It always amuses me when a long-ago Hollywood programmer ends up topping one of Netflix’s
Director Jake Kasdan’s Bad Teacher is a classic star+concept pitch, with Cameron Diaz (a few years before she retired from acting at the age of 42) playing a deeply apathetic teacher who just wants money for a breast enlargement surgery. The film, like a lot of comedies of the early 2010’s, is less a coherent narrative feature than a series of stand-alone sketches that barely mesh. So much of the film involves Diaz’s protagonist putting up a façade that only her scenes with Jason Segal (as a gym teacher/”right guy” love interest) offer genuine human interaction. Nonetheless, it’s surface-level entertaining without being aggressively funny, and it mostly exists to give a bunch of polished comedic actors (Lucy Punch, Phyllis Smith, John Michael Higgins, etc.) a studio paycheck for supporting roles and glorified cameos.
The film still works as an example of Diaz indulging in a conventionally unsympathetic character, and it’s to the film’s credit that, like the underrated 2002 flick The Sweetest Thing, it demands no plaudits for relishing its R-rated vulgarity and its female-centric anti-hero narrative. That it’s merely okay was itself something of a moderate triumph considering the expectations placed then (and arguably now) on female-led studio flicks. While the movie never hides Diaz’s obvious attractiveness, it only somewhat relies on salaciousness for punchlines, while also keeping the whole “Diaz helps the kids become better/healthier people” shtick to a minimum. Warts and all, it’s “just a studio programmer/star vehicle/high concept” in an era when that was enough for commercial success. The $20 million flick opened with $31 million and legged out to $100 million domestic and $216 million worldwide.
It was one of Diaz’s last commercial hits, coming just after The Green Hornet ($226 million on a $110 million budget) and just before The Other Woman ($195 million on a $40 million budget). It shouldn’t go unnoticed that The Green Hornet, which was almost successful nine years ago as a Seth Rogen/Jay Chou/Cameron Diaz comic vehicle, is already getting the reboot treatment while Diaz’s actual successes from that period, Bad Teacher, The Other Woman and even Sex Tape ($126 million on a $40 million budget) would almost certainly struggle to get made today, at least at the same budgetary levels. Again, that’s as much about shifting viewership (where the audience for “just a movie” shifted to streaming over theaters) and audience tastes as out-of-date conventional wisdom, so maybe Diaz retired at exactly the right moment.
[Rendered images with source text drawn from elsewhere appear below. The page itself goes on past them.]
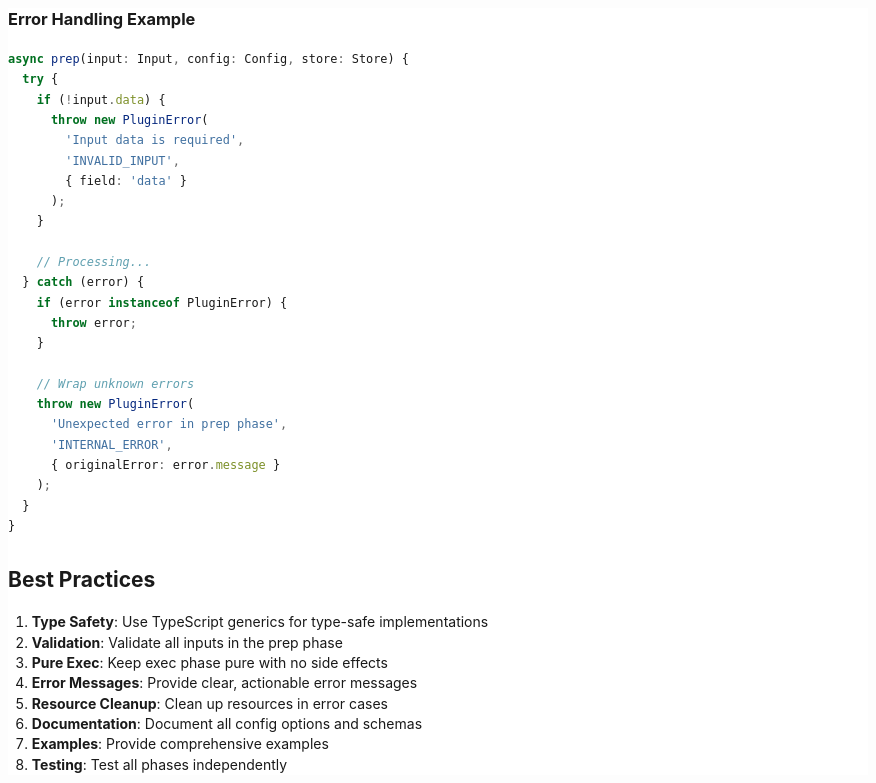 ### Error Handling Example

```typescript
async prep(input: Input, config: Config, store: Store) {
  try {
    if (!input.data) {
      throw new PluginError(
        'Input data is required',
        'INVALID_INPUT',
        { field: 'data' }
      );
    }

    // Processing...
  } catch (error) {
    if (error instanceof PluginError) {
      throw error;
    }
    
    // Wrap unknown errors
    throw new PluginError(
      'Unexpected error in prep phase',
      'INTERNAL_ERROR',
      { originalError: error.message }
    );
  }
}
```

## Best Practices

1. **Type Safety**: Use TypeScript generics for type-safe implementations
2. **Validation**: Validate all inputs in the prep phase
3. **Pure Exec**: Keep exec phase pure with no side effects
4. **Error Messages**: Provide clear, actionable error messages
5. **Resource Cleanup**: Clean up resources in error cases
6. **Documentation**: Document all config options and schemas
7. **Examples**: Provide comprehensive examples
8. **Testing**: Test all phases independently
Jake Kasdan would executive-produce Elizabeth Meriwether’s terrific Zooey Deschanel sitcom The New Girl. He again directed Diaz and Segal in Sony’s Sex Tape in the summer of 2014. His two Jumanji sequels made Sony so much money ($962 million and $800 million in 2017 and 2019 on $90 million and $120 million budgets) that they retroactively made Zero Effect and Walk Hard into “hits.” Diaz claimed she retired after Sony’s musical Anne remake because she was tired of traveling for the job, and she certain could afford to never step on another set ever again. But if she can find something close to home, well, she’d likely be welcomed back with open arms, especially as she was already proving via (among others) the dynamite In Her Shoes that she could handle drama (hard) as well as comedy (harder).
The temporary success of Bad Teacher, an old-school Hollywood star-driven vehicle, sans IP and with an R-rating to boot, is yet another example of how the streaming platforms arguably rely more on old favorites than flashy originals. Disney+ has been dominated, almost since day one, by reruns of The Simpsons and The Mickey Mouse Clubhouse, and HBO Max shelled out $500,000 for Friends reruns. And while Enola Holmes and Project Power get the headlines and presumably justify the expense, Netflix’s daily ten is almost always as likely to be dominated by older movies like Bad Teacher, Real Steel and The Smurfs 2, all three of which came out in 2011, a time when audiences actually went to the movies just to see a movie. Netflix depends on the very content pipeline they put out of business.